WHAT YOU WILL DO -
Retype the records in full, exactly as they stand.

RECORDED INFORMATION Block Start

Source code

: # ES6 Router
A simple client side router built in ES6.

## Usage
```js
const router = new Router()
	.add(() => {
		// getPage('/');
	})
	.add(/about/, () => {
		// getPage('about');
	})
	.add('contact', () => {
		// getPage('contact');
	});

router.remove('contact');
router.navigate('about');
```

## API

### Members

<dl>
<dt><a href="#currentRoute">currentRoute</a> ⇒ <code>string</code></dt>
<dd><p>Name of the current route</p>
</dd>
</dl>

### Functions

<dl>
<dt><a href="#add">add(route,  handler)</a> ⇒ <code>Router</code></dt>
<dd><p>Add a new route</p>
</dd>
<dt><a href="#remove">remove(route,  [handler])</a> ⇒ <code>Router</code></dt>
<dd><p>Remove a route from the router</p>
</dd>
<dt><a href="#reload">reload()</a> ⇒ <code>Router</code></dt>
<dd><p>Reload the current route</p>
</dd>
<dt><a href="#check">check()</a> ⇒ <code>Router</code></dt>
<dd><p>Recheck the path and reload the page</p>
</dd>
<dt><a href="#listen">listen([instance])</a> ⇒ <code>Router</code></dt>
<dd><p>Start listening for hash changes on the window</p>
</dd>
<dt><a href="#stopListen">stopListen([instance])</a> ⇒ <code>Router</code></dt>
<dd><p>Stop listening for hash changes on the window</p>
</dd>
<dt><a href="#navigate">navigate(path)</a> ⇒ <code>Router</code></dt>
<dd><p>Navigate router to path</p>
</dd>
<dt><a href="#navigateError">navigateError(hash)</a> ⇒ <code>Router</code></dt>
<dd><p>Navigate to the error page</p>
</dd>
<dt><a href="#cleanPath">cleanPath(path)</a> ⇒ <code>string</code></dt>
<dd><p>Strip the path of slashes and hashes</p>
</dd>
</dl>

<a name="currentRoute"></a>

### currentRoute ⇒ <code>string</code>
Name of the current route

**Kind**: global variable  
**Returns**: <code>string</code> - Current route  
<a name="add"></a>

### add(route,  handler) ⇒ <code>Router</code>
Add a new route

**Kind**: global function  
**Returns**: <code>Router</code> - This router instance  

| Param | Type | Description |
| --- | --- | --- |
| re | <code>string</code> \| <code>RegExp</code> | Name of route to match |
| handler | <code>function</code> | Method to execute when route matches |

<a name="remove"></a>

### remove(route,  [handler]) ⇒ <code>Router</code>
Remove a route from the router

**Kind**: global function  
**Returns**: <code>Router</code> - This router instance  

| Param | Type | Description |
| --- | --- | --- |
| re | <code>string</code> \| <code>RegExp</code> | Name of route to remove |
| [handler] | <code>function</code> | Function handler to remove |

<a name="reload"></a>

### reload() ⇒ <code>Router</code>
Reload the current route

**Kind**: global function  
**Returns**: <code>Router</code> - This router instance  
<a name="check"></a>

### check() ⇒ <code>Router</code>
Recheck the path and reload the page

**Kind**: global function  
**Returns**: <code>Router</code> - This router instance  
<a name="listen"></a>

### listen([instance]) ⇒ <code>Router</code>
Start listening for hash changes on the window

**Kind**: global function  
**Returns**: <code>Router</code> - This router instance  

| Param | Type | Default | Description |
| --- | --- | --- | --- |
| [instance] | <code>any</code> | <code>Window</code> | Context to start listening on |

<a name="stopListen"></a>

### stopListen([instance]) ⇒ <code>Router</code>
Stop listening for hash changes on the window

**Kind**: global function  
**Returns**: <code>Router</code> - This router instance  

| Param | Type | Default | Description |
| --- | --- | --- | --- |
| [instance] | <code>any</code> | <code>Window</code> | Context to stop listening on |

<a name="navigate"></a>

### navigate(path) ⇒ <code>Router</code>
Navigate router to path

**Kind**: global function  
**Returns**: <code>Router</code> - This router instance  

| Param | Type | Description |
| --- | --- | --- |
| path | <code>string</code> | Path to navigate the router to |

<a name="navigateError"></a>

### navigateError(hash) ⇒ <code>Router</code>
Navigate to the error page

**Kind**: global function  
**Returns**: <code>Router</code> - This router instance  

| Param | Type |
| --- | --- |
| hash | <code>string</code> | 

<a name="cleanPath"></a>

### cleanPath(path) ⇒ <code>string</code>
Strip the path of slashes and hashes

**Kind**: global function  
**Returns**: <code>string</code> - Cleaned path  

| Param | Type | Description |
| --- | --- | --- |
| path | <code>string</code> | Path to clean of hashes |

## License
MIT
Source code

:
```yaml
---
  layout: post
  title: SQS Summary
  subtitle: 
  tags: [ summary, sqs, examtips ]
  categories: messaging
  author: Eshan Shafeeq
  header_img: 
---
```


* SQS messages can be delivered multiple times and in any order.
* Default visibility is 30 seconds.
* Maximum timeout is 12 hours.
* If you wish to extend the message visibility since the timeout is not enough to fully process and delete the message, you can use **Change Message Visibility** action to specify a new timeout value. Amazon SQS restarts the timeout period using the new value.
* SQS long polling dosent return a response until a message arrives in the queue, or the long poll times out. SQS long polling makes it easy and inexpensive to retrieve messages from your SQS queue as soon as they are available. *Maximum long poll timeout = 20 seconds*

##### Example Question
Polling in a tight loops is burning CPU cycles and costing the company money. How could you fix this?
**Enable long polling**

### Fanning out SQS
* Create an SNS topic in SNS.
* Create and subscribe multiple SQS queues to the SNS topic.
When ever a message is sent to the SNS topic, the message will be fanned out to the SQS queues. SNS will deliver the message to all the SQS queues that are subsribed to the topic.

RECORDED INFORMATION Block End

EXERCISE SOLUTION -
Source code

: # ES6 Router
A simple client side router built in ES6.

## Usage
```js
const router = new Router()
	.add(() => {
		// getPage('/');
	})
	.add(/about/, () => {
		// getPage('about');
	})
	.add('contact', () => {
		// getPage('contact');
	});

router.remove('contact');
router.navigate('about');
```

## API

### Members

<dl>
<dt><a href="#currentRoute">currentRoute</a> ⇒ <code>string</code></dt>
<dd><p>Name of the current route</p>
</dd>
</dl>

### Functions

<dl>
<dt><a href="#add">add(route,  handler)</a> ⇒ <code>Router</code></dt>
<dd><p>Add a new route</p>
</dd>
<dt><a href="#remove">remove(route,  [handler])</a> ⇒ <code>Router</code></dt>
<dd><p>Remove a route from the router</p>
</dd>
<dt><a href="#reload">reload()</a> ⇒ <code>Router</code></dt>
<dd><p>Reload the current route</p>
</dd>
<dt><a href="#check">check()</a> ⇒ <code>Router</code></dt>
<dd><p>Recheck the path and reload the page</p>
</dd>
<dt><a href="#listen">listen([instance])</a> ⇒ <code>Router</code></dt>
<dd><p>Start listening for hash changes on the window</p>
</dd>
<dt><a href="#stopListen">stopListen([instance])</a> ⇒ <code>Router</code></dt>
<dd><p>Stop listening for hash changes on the window</p>
</dd>
<dt><a href="#navigate">navigate(path)</a> ⇒ <code>Router</code></dt>
<dd><p>Navigate router to path</p>
</dd>
<dt><a href="#navigateError">navigateError(hash)</a> ⇒ <code>Router</code></dt>
<dd><p>Navigate to the error page</p>
</dd>
<dt><a href="#cleanPath">cleanPath(path)</a> ⇒ <code>string</code></dt>
<dd><p>Strip the path of slashes and hashes</p>
</dd>
</dl>

<a name="currentRoute"></a>

### currentRoute ⇒ <code>string</code>
Name of the current route

**Kind**: global variable  
**Returns**: <code>string</code> - Current route  
<a name="add"></a>

### add(route,  handler) ⇒ <code>Router</code>
Add a new route

**Kind**: global function  
**Returns**: <code>Router</code> - This router instance  

| Param | Type | Description |
| --- | --- | --- |
| re | <code>string</code> \| <code>RegExp</code> | Name of route to match |
| handler | <code>function</code> | Method to execute when route matches |

<a name="remove"></a>

### remove(route,  [handler]) ⇒ <code>Router</code>
Remove a route from the router

**Kind**: global function  
**Returns**: <code>Router</code> - This router instance  

| Param | Type | Description |
| --- | --- | --- |
| re | <code>string</code> \| <code>RegExp</code> | Name of route to remove |
| [handler] | <code>function</code> | Function handler to remove |

<a name="reload"></a>

### reload() ⇒ <code>Router</code>
Reload the current route

**Kind**: global function  
**Returns**: <code>Router</code> - This router instance  
<a name="check"></a>

### check() ⇒ <code>Router</code>
Recheck the path and reload the page

**Kind**: global function  
**Returns**: <code>Router</code> - This router instance  
<a name="listen"></a>

### listen([instance]) ⇒ <code>Router</code>
Start listening for hash changes on the window

**Kind**: global function  
**Returns**: <code>Router</code> - This router instance  

| Param | Type | Default | Description |
| --- | --- | --- | --- |
| [instance] | <code>any</code> | <code>Window</code> | Context to start listening on |

<a name="stopListen"></a>

### stopListen([instance]) ⇒ <code>Router</code>
Stop listening for hash changes on the window

**Kind**: global function  
**Returns**: <code>Router</code> - This router instance  

| Param | Type | Default | Description |
| --- | --- | --- | --- |
| [instance] | <code>any</code> | <code>Window</code> | Context to stop listening on |

<a name="navigate"></a>

### navigate(path) ⇒ <code>Router</code>
Navigate router to path

**Kind**: global function  
**Returns**: <code>Router</code> - This router instance  

| Param | Type | Description |
| --- | --- | --- |
| path | <code>string</code> | Path to navigate the router to |

<a name="navigateError"></a>

### navigateError(hash) ⇒ <code>Router</code>
Navigate to the error page

**Kind**: global function  
**Returns**: <code>Router</code> - This router instance  

| Param | Type |
| --- | --- |
| hash | <code>string</code> | 

<a name="cleanPath"></a>

### cleanPath(path) ⇒ <code>string</code>
Strip the path of slashes and hashes

**Kind**: global function  
**Returns**: <code>string</code> - Cleaned path  

| Param | Type | Description |
| --- | --- | --- |
| path | <code>string</code> | Path to clean of hashes |

## License
MIT
Source code

:
```yaml
---
  layout: post
  title: SQS Summary
  subtitle: 
  tags: [ summary, sqs, examtips ]
  categories: messaging
  author: Eshan Shafeeq
  header_img: 
---
```


* SQS messages can be delivered multiple times and in any order.
* Default visibility is 30 seconds.
* Maximum timeout is 12 hours.
* If you wish to extend the message visibility since the timeout is not enough to fully process and delete the message, you can use **Change Message Visibility** action to specify a new timeout value. Amazon SQS restarts the timeout period using the new value.
* SQS long polling dosent return a response until a message arrives in the queue, or the long poll times out. SQS long polling makes it easy and inexpensive to retrieve messages from your SQS queue as soon as they are available. *Maximum long poll timeout = 20 seconds*

##### Example Question
Polling in a tight loops is burning CPU cycles and costing the company money. How could you fix this?
**Enable long polling**

### Fanning out SQS
* Create an SNS topic in SNS.
* Create and subscribe multiple SQS queues to the SNS topic.
When ever a message is sent to the SNS topic, the message will be fanned out to the SQS queues. SNS will deliver the message to all the SQS queues that are subsribed to the topic.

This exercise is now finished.